### THE TASK
From the records below, please return each line that holds the word "requests".

### Saved data entries
══════
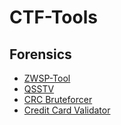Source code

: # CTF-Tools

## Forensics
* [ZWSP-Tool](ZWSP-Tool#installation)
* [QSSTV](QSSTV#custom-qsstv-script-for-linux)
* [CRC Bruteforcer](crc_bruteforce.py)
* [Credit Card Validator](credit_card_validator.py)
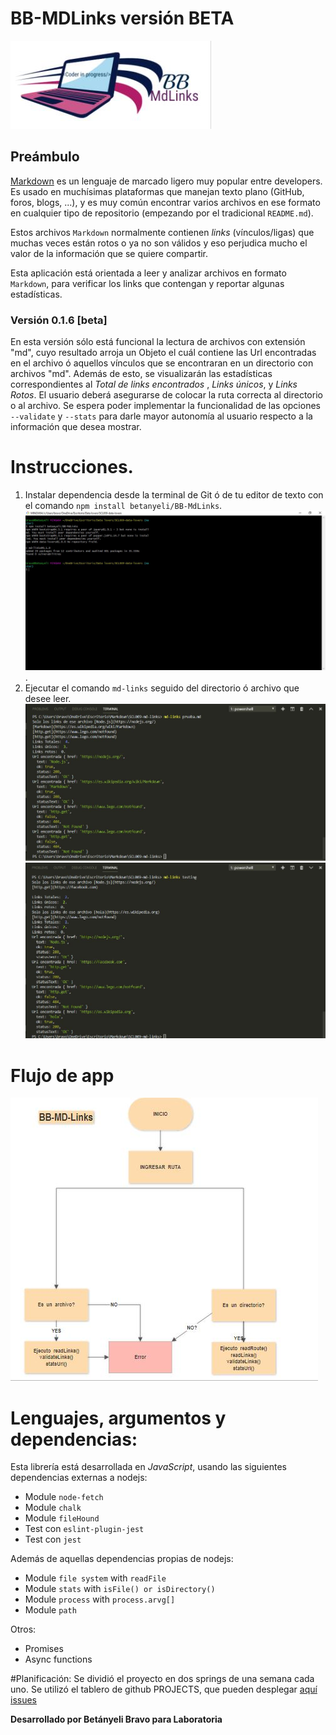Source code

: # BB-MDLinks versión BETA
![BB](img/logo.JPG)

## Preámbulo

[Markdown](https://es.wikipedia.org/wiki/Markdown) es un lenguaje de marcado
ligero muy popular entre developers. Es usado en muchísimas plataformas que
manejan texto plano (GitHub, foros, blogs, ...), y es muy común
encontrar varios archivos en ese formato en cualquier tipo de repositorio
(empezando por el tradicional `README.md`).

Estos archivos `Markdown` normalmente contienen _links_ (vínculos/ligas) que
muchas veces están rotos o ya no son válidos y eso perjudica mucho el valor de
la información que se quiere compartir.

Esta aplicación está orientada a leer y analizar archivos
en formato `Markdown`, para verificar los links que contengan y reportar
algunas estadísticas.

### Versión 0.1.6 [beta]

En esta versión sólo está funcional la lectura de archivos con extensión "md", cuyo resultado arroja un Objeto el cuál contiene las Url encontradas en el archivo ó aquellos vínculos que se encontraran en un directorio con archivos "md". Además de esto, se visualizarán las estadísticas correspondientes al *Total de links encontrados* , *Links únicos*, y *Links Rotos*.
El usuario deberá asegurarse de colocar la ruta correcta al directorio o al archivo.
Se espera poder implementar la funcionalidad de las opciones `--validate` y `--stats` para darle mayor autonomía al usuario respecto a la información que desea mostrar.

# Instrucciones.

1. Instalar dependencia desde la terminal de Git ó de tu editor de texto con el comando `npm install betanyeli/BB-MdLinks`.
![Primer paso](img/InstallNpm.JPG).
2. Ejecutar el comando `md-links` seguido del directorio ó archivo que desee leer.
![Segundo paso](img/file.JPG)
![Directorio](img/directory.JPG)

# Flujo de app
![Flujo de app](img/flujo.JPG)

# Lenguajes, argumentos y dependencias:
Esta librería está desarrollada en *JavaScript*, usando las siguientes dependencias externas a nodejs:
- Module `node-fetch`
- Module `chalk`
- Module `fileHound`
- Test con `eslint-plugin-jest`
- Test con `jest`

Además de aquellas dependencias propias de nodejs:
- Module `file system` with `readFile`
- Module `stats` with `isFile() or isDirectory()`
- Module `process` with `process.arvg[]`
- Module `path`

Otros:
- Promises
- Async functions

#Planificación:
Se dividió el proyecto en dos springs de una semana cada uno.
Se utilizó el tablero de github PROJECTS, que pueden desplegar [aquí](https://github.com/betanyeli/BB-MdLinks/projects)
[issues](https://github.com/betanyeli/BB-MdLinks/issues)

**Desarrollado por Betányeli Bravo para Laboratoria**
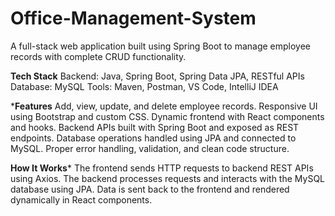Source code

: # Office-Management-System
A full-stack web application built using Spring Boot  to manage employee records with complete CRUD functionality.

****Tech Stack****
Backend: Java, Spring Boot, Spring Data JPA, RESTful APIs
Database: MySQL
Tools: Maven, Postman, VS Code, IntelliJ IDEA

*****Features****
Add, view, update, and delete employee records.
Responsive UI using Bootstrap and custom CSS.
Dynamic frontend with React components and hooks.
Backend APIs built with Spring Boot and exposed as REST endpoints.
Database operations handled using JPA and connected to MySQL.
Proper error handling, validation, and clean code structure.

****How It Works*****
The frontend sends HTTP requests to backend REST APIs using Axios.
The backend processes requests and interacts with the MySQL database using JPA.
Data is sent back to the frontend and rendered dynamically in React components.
══════
### RESPONSE TO THIS EXERCISE
The frontend sends HTTP requests to backend REST APIs using Axios.
The backend processes requests and interacts with the MySQL database using JPA.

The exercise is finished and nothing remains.